We're in the Stevenson lecture theatre in the British Museum, where the London Review Bookshop's World Literature Weekend is kicking off its third day with a panel on Scandinavian crime fiction. In attendance are two multi-award-winning Swedish authors: Nesser, author of the popular Van Veeteren and Barbotti series of detective novels, and Karin Alvtegen, author of the the psychological thrillers Guilt, Missing, Betrayal, Shadow and Shame. Under the suave guidance of UCL's Scandinavian literature don Jakob Stougaard-Nielsen, we're here to discuss why Scandinavian crime has suddenly become so wildly popular, why and how one writes, what crime fiction even is, and whether Astrid Lindgren – yes, the Astrid Lindgren of Pippi Longstocking fame – was in some mysterious way a crime writer herself (the answer: possibly).
Stougaard-Nielsen starts us off by outlining a genealogy of crime fiction that goes all the way back to the Nordic Sagas – stories with a body-count, he wryly notes, that few serial killers could ever match. He concludes with the question we'll be coming back to again and again this afternoon: just why is Scandinavian crime fiction so popular these days? His answer is simple: the crime writing coming out of Northern Europe is simply 'damn good writing'. More sophisticatedly, he says that what distinguishes it is the combination between cultural specificity and universal themes (especially, one assumes, if the universal themes you're talking about are mostly to do with violent death). Invoking Goethe's weltliteratur, Stougaard-Nielsen says that Europe's Northern fringe is producing books that celebrate the local but speak to a globalised world.

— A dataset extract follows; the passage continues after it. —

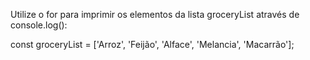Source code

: Utilize o for para imprimir os elementos da lista groceryList através de console.log():

const groceryList = ['Arroz', 'Feijão', 'Alface', 'Melancia', 'Macarrão'];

Violence isn't the only thing on the menu today, however: as Karin Alvtegen points out, none of her more recent books really involve a murder. The dark psychological thrillers she used to specialise in have modulated recently into more static meditations, where the real trauma mostly happens in people's minds and their relationships with each other. Nesser, too, has been moving away from crime as such: his last few Van Veeteren books featured his grizzled protagonist retiring from police work to run an antiquarian bookshop, and his forthcoming novel will be set in London and have absolutely nothing to do with murder. To an extent, both writers agree they've been 'Steigmatized': caught up in and defined by the post-Steig Larsson rush for anything and everything Nordic and crime-shaped.
There's no doubt by the end of the session, though, that both writers are in for the long haul, regardless of literary trends and sales figures. Alvtegen speaks movingly about her great-aunt Astrid Lindgren as a model of what a writer should be, and tells the story of her own beginnings as a writer. Following the accidental death of her brother, a pilot in the Swedish air force, she suffered a breakdown from which only writing saved her. Writing her way out of her situation was a personal necessity, and when she finally stopped she found she had a book. Nesser, too, writes from conviction: 'You have a story worth telling, and a way of telling it, and you begin... sometimes it's like you have all these balls in the air, and you think "how will I catch them?" – but you shouldn't worry about that. They do come down'. We file out of the lecture theatre with the sense of a regional literature that doesn't care a hoot for the momentary fads of the publishing market - and is committed, simply, to continuing to produce damn good writing.